— The problem —
All of the data below is to be repeated exactly, except for the pictures.

(Stored data entries)
■ ■ ■ ■
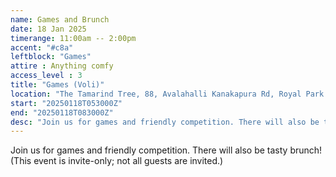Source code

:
 ```yaml
---
name: Games and Brunch
date: 18 Jan 2025
timerange: 11:00am -- 2:00pm
accent: "#c8a"
leftblock: "Games"
attire : Anything comfy
access_level : 3
title: "Games (Voli)"
location: "The Tamarind Tree, 88, Avalahalli Kanakapura Rd, Royal Park Residency Layout, JP Nagar 9th Phase, J. P. Nagar, Bengaluru, Karnataka 560108, India"
start: "20250118T053000Z"
end: "20250118T083000Z"
desc: "Join us for games and friendly competition. There will also be tasty brunch!"
---
```

Join us for games and friendly competition. There will also be tasty brunch!  
(This event is invite-only; not all guests are invited.)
■ ■ ■ ■
— Response area —
Source code

:
 ```yaml
---
name: Games and Brunch
date: 18 Jan 2025
timerange: 11:00am -- 2:00pm
accent: "#c8a"
leftblock: "Games"
attire : Anything comfy
access_level : 3
title: "Games (Voli)"
location: "The Tamarind Tree, 88, Avalahalli Kanakapura Rd, Royal Park Residency Layout, JP Nagar 9th Phase, J. P. Nagar, Bengaluru, Karnataka 560108, India"
start: "20250118T053000Z"
end: "20250118T083000Z"
desc: "Join us for games and friendly competition. There will also be tasty brunch!"
---
```

Join us for games and friendly competition. There will also be tasty brunch!  
(This event is invite-only; not all guests are invited.)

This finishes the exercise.